Vagare nervo, X (p. vagus) - misto, contiene fibre motorie, sensoriali e autonome (parasimpatiche). Presenta i seguenti nuclei localizzati nel midollo allungato: doppio nucleo motorio, comune al nervo glossofaringeo; le fibre della coppia X, a partire dalla parte posteriore di questo nucleo, innervano i muscoli striati della laringe, della faringe e del palato molle;

nucleo sensibile di una via solitaria (comune per le coppie X e XI), nella parte esterna del quale terminano gli assoni afferenti dei primi neuroni situati nei nodi superiore e inferiore (i dendriti di queste cellule terminano nella mucosa della laringe , trachea, bronchi, cuore e canale alimentare, e anche nelle meningi e nella cavità dell'orecchio medio); il nucleo parasimpatico posteriore (nucleo dorsale) dà origine a fibre efferenti che innervano i muscoli non striati organi interni(laringe, trachea, bronchi, cuore, esofago, stomaco, intestino tenue, parte in alto colon, fegato, pancreas).

Gli assoni delle cellule del nucleo sensoriale (secondi neuroni), dopo essere passati al lato opposto, si uniscono all'ansa mediale e terminano nel talamo.

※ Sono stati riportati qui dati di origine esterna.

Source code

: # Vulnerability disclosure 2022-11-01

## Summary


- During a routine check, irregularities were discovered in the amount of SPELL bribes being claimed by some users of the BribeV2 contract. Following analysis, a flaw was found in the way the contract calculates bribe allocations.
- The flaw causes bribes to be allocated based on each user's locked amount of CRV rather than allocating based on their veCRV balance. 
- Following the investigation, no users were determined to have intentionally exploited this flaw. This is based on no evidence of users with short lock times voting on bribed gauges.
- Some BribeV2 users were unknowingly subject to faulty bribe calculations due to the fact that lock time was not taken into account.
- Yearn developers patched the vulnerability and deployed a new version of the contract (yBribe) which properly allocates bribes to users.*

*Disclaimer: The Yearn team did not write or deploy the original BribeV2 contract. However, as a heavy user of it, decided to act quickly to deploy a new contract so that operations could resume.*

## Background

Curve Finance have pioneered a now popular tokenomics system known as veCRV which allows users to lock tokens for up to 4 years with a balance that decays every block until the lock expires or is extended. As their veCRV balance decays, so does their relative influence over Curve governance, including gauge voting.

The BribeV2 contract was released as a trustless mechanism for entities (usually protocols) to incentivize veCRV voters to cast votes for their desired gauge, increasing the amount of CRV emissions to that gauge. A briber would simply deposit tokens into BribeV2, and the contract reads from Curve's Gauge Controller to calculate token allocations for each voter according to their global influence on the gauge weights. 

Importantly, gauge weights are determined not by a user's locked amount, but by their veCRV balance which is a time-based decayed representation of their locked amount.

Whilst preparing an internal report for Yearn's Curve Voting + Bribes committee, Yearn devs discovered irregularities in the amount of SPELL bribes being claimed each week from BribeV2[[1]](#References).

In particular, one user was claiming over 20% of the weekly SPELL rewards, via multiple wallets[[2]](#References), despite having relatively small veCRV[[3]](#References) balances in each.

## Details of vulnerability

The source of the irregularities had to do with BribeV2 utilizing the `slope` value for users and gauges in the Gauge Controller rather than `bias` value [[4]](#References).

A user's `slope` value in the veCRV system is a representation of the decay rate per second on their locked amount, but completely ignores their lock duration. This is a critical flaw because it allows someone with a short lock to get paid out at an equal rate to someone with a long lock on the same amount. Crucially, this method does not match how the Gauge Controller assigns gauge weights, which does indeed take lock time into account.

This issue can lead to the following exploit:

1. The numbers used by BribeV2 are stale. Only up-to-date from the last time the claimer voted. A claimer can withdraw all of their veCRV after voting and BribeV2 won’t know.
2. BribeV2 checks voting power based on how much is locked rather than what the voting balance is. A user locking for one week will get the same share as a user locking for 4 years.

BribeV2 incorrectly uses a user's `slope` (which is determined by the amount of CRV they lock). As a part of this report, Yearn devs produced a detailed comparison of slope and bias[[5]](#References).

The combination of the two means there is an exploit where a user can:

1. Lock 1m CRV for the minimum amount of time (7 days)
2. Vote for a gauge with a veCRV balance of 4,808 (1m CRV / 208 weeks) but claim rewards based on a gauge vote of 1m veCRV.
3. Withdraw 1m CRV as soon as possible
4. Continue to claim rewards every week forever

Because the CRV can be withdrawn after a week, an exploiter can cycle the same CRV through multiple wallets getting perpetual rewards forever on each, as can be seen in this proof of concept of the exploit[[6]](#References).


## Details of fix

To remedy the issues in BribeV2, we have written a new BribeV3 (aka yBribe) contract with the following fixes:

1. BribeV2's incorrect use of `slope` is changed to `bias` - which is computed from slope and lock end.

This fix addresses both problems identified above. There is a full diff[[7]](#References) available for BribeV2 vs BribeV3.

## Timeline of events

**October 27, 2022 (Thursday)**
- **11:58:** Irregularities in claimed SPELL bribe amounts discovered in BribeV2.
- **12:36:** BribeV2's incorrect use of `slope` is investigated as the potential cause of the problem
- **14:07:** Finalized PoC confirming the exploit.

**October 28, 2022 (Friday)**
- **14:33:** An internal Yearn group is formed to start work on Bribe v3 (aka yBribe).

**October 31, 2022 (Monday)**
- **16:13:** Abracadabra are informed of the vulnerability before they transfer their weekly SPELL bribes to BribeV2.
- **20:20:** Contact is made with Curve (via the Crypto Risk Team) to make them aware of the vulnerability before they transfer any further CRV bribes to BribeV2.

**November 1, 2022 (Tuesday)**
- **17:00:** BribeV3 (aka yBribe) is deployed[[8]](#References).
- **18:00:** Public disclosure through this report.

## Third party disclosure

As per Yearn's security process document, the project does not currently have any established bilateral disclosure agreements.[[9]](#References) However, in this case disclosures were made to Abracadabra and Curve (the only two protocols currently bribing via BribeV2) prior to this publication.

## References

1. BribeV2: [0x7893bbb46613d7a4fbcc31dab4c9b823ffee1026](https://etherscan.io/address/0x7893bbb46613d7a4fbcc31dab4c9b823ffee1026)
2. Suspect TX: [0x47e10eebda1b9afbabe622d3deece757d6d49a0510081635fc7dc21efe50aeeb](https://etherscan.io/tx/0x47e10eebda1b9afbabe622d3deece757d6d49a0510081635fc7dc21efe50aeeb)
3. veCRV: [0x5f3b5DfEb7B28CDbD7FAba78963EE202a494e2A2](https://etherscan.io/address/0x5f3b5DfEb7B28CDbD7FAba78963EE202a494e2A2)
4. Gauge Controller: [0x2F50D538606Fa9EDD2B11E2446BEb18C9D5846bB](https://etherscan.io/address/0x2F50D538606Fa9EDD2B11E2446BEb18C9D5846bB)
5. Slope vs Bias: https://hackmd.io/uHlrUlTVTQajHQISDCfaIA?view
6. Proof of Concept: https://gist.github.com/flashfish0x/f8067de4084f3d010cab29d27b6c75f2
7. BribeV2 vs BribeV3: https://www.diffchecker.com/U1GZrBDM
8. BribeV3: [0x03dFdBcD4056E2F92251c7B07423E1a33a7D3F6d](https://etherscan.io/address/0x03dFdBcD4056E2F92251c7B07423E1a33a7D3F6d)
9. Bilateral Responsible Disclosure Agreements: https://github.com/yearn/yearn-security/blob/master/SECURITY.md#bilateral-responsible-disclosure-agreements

Insieme ai nervi glossofaringeo e intermedio, dopo aver lasciato la cavità cranica attraverso il forame giugulare, il nervo vago si trova sul collo tra i vasi principali (l'arteria carotide interna e vena giugulare), penetra nel torace e poi dentro cavità addominale dove fornisce innervazione parasimpatica agli organi interni. Si distinguono le seguenti fibre parasimpatiche: fibre motorie per i muscoli lisci degli organi interni, fibre secretorie allo stomaco e al pancreas, fibre che rallentano le contrazioni del cuore e fibre vasomotorie.

Il nervo vago emette rami, che comprendono fibre di cellule sensoriali dei nodi superiori e inferiori: il ramo meningeo (r. meningeus), che, insieme al ramo tentoriale (r. tentorii) del nervo oftalmico, innerva le meningi, il ramo dell'orecchio (r. auricularis), che innerva il canale uditivo esterno, la tuba uditiva (di Eustachio) e la cavità timpanica, il nervo laringeo ricorrente (n. laryngeus recurrens), che innerva la laringe, comprese le corde vocali. Quest'ultima circostanza spiega il fenomeno laringeo-orecchio (un tumore della laringe è accompagnato da dolore all'esterno canale uditivo) e il fatto che l'irritazione del canale uditivo esterno provoca un riflesso della tosse.

Per studi sulle funzioni del nervo vago valutare la voce del paziente (se c'è un tono nasale, sordità, perdita della voce);

controllare la mobilità degli archi del palato molle quando si pronunciano i suoni vocalici al paziente; scoprire se il paziente non si soffoca durante la deglutizione, se il cibo liquido entra nel naso; esaminare la sensibilità della pelle nell'area innervata dal nervo vago, la frequenza della respirazione e la frequenza cardiaca.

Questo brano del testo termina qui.